— TRY IT —
Search the records for "overrightarrow". Report every line where it occurs.

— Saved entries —
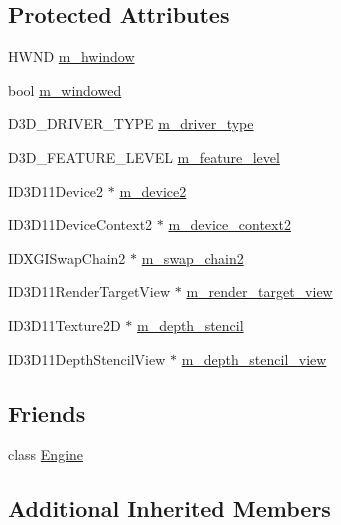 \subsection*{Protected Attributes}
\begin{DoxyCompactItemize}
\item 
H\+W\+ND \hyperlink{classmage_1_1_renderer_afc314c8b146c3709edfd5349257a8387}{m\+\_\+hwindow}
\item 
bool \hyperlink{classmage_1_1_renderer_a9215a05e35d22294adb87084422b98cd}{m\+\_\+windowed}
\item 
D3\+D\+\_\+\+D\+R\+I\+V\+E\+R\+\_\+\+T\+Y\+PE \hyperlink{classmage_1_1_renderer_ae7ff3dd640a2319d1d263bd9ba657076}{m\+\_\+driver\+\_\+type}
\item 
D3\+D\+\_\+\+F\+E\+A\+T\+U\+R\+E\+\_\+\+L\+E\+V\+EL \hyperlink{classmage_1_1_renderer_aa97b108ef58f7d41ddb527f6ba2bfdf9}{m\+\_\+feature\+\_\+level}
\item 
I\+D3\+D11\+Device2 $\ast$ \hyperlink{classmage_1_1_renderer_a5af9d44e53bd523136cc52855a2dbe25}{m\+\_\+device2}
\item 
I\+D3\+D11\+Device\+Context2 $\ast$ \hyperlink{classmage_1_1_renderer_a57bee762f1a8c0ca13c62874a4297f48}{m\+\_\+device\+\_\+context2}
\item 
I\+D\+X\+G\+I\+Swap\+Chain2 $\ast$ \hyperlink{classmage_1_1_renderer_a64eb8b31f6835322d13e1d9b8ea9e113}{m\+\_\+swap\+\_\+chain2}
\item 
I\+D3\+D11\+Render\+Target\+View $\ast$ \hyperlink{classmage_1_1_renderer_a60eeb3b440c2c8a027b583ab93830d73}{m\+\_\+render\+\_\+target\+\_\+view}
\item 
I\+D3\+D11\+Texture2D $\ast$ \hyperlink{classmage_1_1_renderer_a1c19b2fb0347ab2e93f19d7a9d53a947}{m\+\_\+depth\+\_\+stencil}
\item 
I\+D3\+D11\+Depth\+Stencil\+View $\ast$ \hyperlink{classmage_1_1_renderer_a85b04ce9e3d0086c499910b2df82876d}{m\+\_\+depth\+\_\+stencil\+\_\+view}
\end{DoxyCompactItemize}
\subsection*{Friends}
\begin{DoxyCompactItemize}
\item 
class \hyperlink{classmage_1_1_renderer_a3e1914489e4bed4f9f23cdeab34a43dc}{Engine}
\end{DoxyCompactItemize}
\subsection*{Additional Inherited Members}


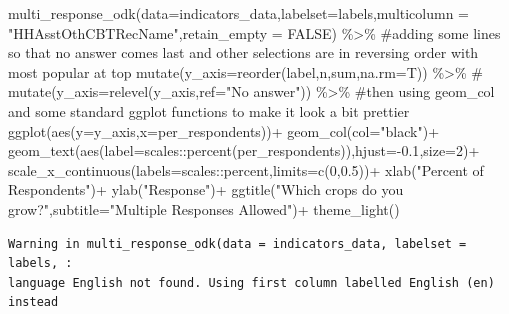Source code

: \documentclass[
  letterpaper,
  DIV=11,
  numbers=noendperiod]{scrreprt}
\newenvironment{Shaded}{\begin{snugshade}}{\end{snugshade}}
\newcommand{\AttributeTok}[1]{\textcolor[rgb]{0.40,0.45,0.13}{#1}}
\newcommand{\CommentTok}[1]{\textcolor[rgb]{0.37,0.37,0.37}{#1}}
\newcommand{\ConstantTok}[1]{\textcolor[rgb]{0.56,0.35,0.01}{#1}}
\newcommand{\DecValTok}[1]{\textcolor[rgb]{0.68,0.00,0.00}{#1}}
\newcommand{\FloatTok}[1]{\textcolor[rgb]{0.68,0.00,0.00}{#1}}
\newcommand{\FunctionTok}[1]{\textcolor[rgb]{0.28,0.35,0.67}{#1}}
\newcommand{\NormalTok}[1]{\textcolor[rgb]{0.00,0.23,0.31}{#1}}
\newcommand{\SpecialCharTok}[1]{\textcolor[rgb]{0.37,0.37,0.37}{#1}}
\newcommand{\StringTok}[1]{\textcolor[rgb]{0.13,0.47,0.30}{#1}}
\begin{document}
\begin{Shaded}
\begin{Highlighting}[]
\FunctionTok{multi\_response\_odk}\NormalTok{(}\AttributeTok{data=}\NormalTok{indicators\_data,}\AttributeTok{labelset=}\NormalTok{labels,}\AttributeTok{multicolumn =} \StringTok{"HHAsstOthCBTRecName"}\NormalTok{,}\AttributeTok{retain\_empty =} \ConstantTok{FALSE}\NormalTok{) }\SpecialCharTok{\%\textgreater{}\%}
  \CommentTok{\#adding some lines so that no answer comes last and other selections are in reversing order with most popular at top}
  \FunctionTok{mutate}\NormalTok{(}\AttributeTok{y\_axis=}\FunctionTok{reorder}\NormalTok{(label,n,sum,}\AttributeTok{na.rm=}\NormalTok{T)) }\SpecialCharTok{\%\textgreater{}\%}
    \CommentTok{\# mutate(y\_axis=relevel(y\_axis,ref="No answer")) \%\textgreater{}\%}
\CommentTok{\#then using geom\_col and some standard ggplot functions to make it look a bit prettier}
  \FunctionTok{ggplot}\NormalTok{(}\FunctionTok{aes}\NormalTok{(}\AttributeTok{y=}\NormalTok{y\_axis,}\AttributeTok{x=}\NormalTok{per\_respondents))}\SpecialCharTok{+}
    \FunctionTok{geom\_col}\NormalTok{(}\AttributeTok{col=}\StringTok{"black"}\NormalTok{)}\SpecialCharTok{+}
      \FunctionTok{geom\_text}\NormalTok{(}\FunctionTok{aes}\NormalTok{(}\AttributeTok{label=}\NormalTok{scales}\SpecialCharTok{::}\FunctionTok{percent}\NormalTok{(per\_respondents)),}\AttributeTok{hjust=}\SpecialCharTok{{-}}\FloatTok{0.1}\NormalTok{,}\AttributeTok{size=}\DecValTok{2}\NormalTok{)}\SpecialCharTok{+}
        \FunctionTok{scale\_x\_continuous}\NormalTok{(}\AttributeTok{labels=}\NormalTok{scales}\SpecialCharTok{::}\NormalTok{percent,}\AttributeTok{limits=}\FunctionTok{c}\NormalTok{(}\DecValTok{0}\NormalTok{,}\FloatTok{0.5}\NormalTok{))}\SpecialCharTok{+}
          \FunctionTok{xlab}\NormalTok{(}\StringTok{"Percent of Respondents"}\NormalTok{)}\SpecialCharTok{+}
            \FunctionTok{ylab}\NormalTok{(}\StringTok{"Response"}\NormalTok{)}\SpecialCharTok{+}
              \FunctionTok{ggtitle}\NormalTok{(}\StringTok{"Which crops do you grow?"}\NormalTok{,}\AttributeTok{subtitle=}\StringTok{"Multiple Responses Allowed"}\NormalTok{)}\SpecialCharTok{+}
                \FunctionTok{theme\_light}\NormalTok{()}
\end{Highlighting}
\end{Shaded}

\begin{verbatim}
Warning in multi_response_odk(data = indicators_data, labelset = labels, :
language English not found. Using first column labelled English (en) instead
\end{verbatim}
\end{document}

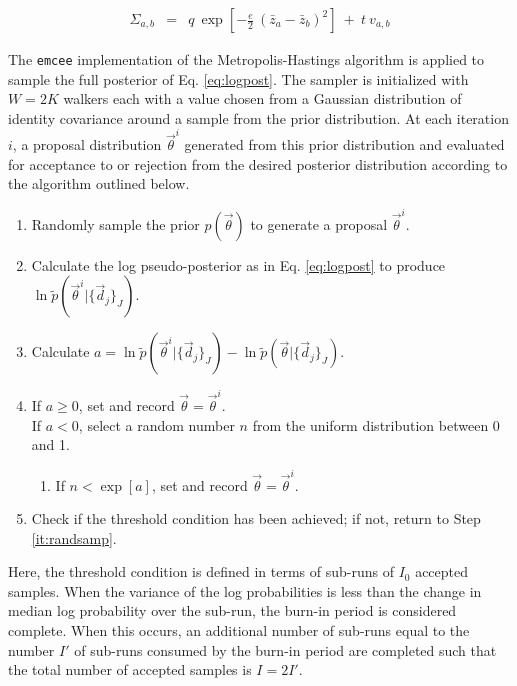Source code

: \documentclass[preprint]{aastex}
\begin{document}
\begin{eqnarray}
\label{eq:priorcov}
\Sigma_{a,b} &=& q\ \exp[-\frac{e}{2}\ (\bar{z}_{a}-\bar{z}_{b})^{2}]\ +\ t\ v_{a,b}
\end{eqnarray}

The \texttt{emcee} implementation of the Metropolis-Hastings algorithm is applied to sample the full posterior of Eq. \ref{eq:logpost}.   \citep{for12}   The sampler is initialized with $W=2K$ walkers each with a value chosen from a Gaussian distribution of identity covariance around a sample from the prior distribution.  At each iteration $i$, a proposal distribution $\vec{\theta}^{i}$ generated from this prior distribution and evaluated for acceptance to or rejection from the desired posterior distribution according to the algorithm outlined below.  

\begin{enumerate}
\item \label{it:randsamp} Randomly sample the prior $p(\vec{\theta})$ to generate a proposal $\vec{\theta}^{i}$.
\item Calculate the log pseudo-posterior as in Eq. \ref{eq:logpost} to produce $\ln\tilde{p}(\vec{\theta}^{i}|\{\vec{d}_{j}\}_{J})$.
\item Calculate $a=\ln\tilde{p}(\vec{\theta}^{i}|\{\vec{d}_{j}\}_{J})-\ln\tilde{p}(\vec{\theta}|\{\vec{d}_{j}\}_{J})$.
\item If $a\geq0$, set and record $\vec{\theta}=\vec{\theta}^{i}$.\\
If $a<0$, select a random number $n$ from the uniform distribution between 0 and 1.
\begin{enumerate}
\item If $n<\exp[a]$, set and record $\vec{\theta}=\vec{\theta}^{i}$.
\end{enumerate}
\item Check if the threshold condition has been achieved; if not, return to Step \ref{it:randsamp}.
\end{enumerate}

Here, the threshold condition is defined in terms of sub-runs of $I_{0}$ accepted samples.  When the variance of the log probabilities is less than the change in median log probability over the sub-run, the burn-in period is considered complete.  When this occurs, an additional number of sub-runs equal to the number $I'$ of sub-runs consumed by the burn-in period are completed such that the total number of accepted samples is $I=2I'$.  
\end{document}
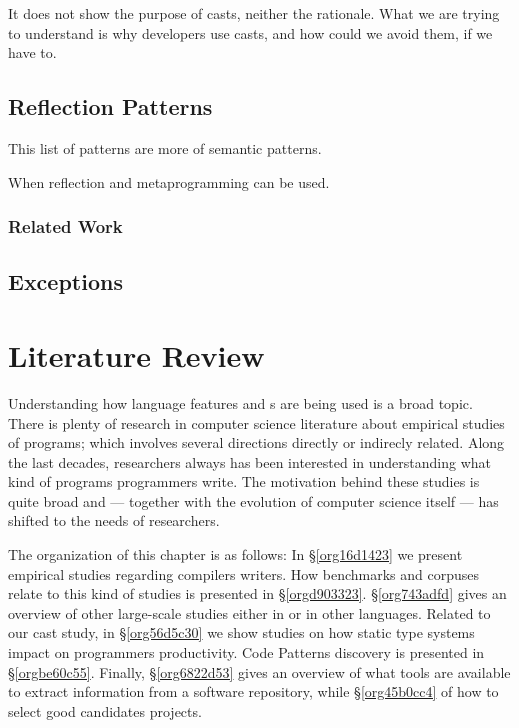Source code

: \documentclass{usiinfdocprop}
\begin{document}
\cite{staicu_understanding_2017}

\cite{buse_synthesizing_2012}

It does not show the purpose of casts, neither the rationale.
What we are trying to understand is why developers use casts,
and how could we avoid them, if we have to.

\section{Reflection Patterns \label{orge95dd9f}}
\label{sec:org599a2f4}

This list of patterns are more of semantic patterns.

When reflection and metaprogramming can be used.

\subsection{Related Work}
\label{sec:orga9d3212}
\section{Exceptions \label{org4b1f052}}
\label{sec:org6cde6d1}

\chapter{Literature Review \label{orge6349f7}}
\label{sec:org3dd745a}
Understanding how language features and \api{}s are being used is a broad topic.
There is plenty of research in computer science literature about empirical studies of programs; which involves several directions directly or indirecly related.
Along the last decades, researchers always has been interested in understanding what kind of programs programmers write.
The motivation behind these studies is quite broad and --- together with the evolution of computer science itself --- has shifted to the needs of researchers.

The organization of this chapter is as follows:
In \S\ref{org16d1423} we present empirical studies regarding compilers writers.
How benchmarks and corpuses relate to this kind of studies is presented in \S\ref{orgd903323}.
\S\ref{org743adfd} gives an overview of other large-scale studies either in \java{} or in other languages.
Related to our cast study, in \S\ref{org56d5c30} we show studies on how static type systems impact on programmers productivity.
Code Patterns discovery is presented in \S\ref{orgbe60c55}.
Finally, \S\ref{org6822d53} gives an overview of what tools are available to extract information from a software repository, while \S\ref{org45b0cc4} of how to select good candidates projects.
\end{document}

* * *

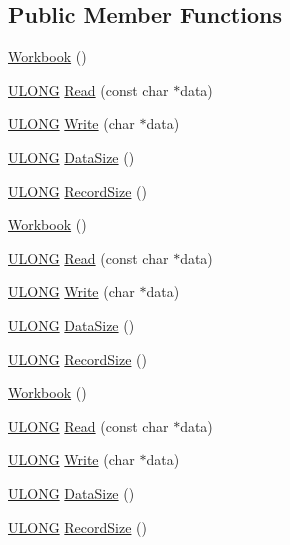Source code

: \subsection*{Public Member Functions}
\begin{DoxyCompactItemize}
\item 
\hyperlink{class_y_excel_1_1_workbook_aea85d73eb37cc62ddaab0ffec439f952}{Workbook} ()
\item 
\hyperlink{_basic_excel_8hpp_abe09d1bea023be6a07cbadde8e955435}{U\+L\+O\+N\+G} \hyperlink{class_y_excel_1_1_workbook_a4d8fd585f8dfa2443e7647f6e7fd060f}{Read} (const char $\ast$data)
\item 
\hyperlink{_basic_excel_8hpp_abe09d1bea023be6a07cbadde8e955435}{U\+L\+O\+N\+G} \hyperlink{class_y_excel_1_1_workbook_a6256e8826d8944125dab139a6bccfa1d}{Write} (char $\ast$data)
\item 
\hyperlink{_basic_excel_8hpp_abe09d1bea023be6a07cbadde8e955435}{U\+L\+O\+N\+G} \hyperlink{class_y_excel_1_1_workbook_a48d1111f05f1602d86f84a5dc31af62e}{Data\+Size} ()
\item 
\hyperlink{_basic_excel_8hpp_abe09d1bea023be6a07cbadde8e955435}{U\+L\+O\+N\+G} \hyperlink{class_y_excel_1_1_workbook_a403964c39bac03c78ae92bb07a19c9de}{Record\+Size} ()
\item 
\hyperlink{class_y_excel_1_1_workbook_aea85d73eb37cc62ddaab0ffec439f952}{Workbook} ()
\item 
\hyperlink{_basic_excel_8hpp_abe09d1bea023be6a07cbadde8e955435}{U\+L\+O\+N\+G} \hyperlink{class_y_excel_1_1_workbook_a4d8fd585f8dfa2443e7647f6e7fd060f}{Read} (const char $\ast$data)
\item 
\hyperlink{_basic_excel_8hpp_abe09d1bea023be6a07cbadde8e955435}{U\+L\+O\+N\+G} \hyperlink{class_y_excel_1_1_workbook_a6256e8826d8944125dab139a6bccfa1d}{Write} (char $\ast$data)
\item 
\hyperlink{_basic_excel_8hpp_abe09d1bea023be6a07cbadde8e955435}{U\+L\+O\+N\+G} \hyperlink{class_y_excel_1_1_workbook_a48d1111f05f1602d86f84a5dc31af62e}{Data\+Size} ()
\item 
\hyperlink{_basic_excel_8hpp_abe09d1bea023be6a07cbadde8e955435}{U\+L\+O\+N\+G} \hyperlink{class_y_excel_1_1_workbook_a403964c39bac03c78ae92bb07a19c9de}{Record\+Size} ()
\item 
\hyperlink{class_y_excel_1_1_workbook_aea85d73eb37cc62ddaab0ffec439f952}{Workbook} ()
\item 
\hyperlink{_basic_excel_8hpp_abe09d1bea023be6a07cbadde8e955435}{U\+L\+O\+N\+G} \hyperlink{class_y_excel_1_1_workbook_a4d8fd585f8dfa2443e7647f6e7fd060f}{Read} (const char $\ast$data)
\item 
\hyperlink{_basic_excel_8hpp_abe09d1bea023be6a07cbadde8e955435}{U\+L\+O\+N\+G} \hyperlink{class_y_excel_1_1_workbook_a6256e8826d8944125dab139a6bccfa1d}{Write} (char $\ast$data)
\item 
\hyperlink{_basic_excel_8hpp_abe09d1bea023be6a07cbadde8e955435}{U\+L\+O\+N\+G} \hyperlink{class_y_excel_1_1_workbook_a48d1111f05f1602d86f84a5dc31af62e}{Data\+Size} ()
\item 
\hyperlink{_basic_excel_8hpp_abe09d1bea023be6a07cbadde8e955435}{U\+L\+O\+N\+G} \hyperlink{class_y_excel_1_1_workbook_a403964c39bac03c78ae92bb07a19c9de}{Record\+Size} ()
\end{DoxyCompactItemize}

---

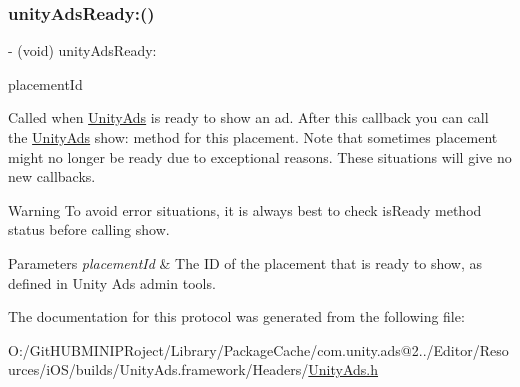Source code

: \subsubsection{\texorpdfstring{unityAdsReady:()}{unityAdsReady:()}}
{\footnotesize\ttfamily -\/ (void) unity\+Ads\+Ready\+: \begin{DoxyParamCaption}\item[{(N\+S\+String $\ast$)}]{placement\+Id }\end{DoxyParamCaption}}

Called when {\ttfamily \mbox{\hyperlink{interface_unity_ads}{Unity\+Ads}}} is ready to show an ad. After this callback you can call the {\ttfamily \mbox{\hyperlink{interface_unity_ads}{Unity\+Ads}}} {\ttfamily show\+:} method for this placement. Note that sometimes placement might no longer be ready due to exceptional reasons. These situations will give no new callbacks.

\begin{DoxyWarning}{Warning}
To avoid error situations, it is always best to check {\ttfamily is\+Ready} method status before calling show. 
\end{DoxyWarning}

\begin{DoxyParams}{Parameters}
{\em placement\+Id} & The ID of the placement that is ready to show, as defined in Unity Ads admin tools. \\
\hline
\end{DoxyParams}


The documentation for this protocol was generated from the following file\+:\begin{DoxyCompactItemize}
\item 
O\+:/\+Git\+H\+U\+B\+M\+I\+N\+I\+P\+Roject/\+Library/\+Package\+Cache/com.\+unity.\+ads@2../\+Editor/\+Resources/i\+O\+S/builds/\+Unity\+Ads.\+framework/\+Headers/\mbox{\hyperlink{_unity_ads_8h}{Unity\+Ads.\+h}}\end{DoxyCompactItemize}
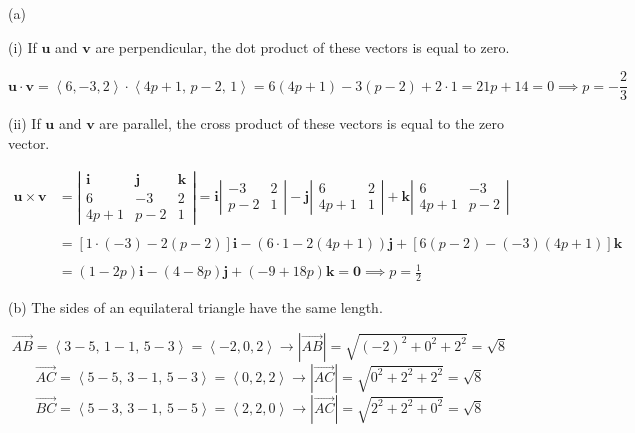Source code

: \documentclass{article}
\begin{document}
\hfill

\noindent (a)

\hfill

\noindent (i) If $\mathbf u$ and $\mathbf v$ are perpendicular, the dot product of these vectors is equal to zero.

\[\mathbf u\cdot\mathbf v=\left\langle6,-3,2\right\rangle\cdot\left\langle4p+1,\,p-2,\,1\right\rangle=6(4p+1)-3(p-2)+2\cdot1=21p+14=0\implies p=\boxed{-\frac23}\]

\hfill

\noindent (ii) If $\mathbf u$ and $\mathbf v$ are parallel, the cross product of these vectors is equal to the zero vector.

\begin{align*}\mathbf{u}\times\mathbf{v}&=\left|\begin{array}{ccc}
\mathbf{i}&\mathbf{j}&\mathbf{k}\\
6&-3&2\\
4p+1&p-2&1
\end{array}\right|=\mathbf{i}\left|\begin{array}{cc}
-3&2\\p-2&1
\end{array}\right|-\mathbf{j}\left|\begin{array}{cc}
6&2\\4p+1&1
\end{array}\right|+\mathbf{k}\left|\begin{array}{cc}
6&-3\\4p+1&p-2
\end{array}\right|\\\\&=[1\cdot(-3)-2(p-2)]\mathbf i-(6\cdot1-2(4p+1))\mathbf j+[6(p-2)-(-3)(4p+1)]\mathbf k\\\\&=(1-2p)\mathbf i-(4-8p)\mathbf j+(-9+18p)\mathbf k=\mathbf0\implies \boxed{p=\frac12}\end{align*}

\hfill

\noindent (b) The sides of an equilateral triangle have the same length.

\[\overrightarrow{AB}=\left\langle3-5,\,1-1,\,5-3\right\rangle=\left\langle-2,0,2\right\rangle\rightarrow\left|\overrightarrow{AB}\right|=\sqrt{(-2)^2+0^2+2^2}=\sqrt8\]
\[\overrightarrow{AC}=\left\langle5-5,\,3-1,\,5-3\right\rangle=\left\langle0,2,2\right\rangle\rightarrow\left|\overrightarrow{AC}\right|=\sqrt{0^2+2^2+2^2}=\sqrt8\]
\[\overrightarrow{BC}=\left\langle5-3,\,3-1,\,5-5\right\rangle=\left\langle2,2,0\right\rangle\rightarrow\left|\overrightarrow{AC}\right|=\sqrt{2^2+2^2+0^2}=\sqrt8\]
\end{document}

— EXERCISE RESPONSE —
\[\overrightarrow{AB}=\left\langle3-5,\,1-1,\,5-3\right\rangle=\left\langle-2,0,2\right\rangle\rightarrow\left|\overrightarrow{AB}\right|=\sqrt{(-2)^2+0^2+2^2}=\sqrt8\]
\[\overrightarrow{AC}=\left\langle5-5,\,3-1,\,5-3\right\rangle=\left\langle0,2,2\right\rangle\rightarrow\left|\overrightarrow{AC}\right|=\sqrt{0^2+2^2+2^2}=\sqrt8\]
\[\overrightarrow{BC}=\left\langle5-3,\,3-1,\,5-5\right\rangle=\left\langle2,2,0\right\rangle\rightarrow\left|\overrightarrow{AC}\right|=\sqrt{2^2+2^2+0^2}=\sqrt8\]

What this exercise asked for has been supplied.